A cloned cheeseburger? Don’t fire up the coals yet

Times Staff Writer

Don’t look for much food from cloned animals or their offspring at your neighborhood supermarket or restaurant any time soon.

Despite the Food and Drug Administration’s declaration that such meat and milk are safe to eat, it is going to take years for ranchers to produce and raise the animals.

Even then, many of the nation’s biggest grocers say they are dead set against selling it.

“Our intention is not to accept cloned products from our suppliers,” said Meghan Glynn, a spokeswoman for Kroger Co., the Cincinnati-based owner of Ralphs, Food4Less and several other chains.


Pleasanton, Calif.-based Safeway Inc., the owner of Safeway and Vons, said it favored continuing a voluntary ban on the use of cloned animals for food.

And California Pizza Kitchen, the 229-restaurant chain based in Los Angeles, said it had “no plans to provide our guests with cloned products.”

The only problem is that they probably won’t know if they’ve received such products. In its decision, the FDA did not require products derived from clones to be labeled because agency scientists found no difference between them and meat and milk produced the conventional way.

The industry has devised a method to track cloned animals. But it will make little difference in the marketplace because most animals meant for consumption will not be the clones, but their offspring, which will not tracked. The clones themselves are too precious to slaughter.

Some consumers are keeping an open mind.

“I just don’t know enough about the science,” said Sarah Lafare of Newport Beach. “I would need to know more.”

Some restaurants are not ruling out the use of products from the offspring of clones, when they become available.

“We concur with the National Restaurant Assn.'s conclusion, which is one of support for this technology as long as the FDA has determined it to be safe,” said Stacy Roughan, a spokeswoman for Glendale-based IHOP Corp., the parent company to the Applebee’s and IHOP restaurant chains.


But retailers using products from cloned animals risk a consumer backlash.

“Cloning is a lightning rod . . . it has a science-fiction stigma,” said Dennis Krause, a food and agribusiness analyst and senior vice president at GE Corporate Lending. Restaurants, supermarkets and other food providers that offer cloned milk and meat can expect a “visceral and emotional reaction” from consumers, he said.

“It just seems unnatural,” said shopper Laureen Hart of Moorpark, echoing a common feeling among consumers.

Patricia Schwarz of Pasadena said, “Oh, that’s creepy. I wouldn’t eat cloned food.”


Suppliers also are spooked.

“We won’t accept milk from cloned animals.

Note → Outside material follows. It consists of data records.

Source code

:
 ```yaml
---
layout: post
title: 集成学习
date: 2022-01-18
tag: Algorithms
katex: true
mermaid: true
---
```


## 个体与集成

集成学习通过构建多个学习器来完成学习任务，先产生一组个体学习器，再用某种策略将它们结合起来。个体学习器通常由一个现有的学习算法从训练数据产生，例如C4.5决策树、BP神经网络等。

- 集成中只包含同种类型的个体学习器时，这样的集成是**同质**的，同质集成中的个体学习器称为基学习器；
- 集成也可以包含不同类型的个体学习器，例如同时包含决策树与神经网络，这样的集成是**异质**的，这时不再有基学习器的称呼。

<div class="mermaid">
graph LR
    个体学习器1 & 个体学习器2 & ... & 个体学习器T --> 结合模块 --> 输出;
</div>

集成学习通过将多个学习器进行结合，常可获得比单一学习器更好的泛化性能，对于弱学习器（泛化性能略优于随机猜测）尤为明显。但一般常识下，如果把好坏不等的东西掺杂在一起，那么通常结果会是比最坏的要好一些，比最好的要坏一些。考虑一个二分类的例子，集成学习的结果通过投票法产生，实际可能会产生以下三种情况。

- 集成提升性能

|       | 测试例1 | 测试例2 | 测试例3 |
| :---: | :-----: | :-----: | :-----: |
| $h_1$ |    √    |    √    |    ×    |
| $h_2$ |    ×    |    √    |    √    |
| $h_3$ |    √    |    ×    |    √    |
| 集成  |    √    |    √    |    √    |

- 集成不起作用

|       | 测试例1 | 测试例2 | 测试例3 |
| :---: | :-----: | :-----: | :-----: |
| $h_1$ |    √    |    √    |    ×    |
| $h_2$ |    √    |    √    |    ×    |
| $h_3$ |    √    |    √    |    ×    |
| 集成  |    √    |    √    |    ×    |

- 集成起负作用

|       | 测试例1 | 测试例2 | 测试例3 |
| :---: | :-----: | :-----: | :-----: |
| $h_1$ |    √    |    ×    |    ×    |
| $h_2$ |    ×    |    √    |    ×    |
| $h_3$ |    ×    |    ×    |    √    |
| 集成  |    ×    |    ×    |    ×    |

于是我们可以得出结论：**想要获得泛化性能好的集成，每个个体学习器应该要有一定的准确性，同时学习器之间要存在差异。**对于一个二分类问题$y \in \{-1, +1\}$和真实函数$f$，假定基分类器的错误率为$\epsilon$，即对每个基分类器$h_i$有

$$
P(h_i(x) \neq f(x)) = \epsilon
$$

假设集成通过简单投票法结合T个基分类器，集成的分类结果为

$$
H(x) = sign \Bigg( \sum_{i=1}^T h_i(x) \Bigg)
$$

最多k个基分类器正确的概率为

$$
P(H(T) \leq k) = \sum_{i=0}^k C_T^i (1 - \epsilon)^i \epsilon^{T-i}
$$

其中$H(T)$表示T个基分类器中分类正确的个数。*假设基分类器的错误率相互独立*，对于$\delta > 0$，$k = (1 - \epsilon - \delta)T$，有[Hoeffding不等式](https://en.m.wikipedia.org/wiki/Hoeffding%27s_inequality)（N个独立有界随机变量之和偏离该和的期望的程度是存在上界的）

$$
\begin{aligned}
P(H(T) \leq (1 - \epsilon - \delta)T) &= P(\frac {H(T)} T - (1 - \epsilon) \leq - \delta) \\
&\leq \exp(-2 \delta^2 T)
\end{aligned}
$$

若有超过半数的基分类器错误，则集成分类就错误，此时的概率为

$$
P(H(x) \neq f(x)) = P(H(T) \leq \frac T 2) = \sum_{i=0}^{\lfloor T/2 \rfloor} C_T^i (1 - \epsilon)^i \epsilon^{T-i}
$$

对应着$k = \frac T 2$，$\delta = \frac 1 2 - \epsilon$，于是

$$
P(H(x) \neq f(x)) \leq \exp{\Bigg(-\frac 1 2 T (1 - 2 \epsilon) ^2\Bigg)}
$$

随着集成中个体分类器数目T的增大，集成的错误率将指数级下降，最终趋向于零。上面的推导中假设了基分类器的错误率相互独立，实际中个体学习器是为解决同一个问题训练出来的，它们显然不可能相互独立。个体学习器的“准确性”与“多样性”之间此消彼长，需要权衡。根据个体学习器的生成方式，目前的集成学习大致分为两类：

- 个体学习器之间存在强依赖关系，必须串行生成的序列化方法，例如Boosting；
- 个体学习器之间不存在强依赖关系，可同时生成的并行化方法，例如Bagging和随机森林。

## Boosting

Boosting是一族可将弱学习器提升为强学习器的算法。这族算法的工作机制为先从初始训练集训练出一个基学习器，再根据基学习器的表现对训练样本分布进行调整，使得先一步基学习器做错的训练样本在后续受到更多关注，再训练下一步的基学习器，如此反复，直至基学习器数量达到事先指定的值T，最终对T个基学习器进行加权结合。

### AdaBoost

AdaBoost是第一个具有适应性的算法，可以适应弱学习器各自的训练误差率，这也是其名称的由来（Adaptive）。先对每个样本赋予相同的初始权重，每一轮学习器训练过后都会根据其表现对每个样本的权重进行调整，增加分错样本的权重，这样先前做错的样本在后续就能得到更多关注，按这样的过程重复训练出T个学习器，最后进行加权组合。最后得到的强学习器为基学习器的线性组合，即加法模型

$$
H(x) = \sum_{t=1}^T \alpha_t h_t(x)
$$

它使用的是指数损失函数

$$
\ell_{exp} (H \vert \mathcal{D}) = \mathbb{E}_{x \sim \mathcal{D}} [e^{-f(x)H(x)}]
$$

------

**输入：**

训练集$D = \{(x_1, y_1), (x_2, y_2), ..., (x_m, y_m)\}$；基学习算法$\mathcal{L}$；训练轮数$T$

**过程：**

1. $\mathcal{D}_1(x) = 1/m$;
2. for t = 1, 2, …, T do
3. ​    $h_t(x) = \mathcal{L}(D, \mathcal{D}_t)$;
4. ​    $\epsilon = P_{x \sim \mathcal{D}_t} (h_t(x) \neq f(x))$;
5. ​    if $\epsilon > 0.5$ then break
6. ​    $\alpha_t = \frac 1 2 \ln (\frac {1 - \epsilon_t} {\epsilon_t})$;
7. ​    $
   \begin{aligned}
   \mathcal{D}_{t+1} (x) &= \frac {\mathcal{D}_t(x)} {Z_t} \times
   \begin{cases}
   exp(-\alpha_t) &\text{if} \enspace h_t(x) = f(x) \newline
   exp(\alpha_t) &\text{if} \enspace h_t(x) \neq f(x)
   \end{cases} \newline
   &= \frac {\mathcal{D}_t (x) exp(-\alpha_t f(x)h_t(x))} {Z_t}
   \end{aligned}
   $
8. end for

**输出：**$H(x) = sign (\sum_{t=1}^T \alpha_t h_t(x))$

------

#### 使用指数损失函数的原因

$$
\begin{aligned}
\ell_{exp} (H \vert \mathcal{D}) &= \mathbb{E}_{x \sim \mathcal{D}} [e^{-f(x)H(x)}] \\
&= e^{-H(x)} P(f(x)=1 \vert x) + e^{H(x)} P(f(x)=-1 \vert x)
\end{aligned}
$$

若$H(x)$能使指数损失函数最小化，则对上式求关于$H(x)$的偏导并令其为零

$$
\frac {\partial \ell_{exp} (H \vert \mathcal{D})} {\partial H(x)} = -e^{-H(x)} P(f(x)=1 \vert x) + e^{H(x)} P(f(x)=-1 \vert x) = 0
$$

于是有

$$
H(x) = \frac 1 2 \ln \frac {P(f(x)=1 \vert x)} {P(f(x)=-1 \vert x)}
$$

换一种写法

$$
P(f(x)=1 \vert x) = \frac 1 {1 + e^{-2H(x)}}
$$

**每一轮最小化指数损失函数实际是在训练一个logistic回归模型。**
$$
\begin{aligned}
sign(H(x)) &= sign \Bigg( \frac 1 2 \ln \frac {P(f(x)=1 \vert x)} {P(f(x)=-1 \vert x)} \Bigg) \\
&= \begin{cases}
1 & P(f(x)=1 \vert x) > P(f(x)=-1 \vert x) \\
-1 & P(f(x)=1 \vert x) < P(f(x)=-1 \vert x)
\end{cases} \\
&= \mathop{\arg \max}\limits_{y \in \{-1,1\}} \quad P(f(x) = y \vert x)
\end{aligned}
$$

Consumers don’t see it as a benefit,” said Marguerite Copel, a spokeswoman for Dallas-based Dean Foods Co., which sells $11 billion of Alta Dena and Swiss milk brands and other foods.

Dean and other firms could tap anti-clone sentiment by marketing clone-free products.

“Companies will try to grab profit and market share by saying their products aren’t cloned, when actually most of the products in the marketplace won’t be cloned,” said Christine M. Bruhn, a UC Davis food science marketing specialist.


The concept of using cloning to produce food is counter to the marketplace trends in which consumers seek more information about food, and where natural and organic products are one of the fastest-growing segments, said Krause, the analyst.

Labeling products derived from clones is one possible solution.

“We want to put a tracking system in place to see where cloned animals and their offspring are in the food supply, Copel said.

Labeling is going to be the issue shoppers are most concerned about, said Nancy Childs, a professor of food marketing at St. Joseph’s University in Philadelphia.


In its report, the FDA said: “There is no science-based reason to use labels to distinguish” between food derived from clones and those from conventional animals.

Despite the strong stance by some retailers, they could still find themselves selling products from the offspring of cloned animals.

Kroger’s policy, for example, covers its meat counter and milk brands. But it doesn’t have a practical way of knowing what’s gone into the packages of major brands.

That concerns some supermarkets.


“The lack of effective governmental oversight and tracking could mean consumers will lose the ability to choose clone-free products,” Whole Foods Market Inc. said in a statement. The chain added that it planned to provide its shoppers with clone-free products.

Nestle USA, the Glendale-based American headquarters of the international food giant, said its policy would “rely on and respect the science and the conclusions of the regulatory authorities. . . . We have not made any definitive decisions about cloned food at this time, so it would be premature to address questions about labeling.”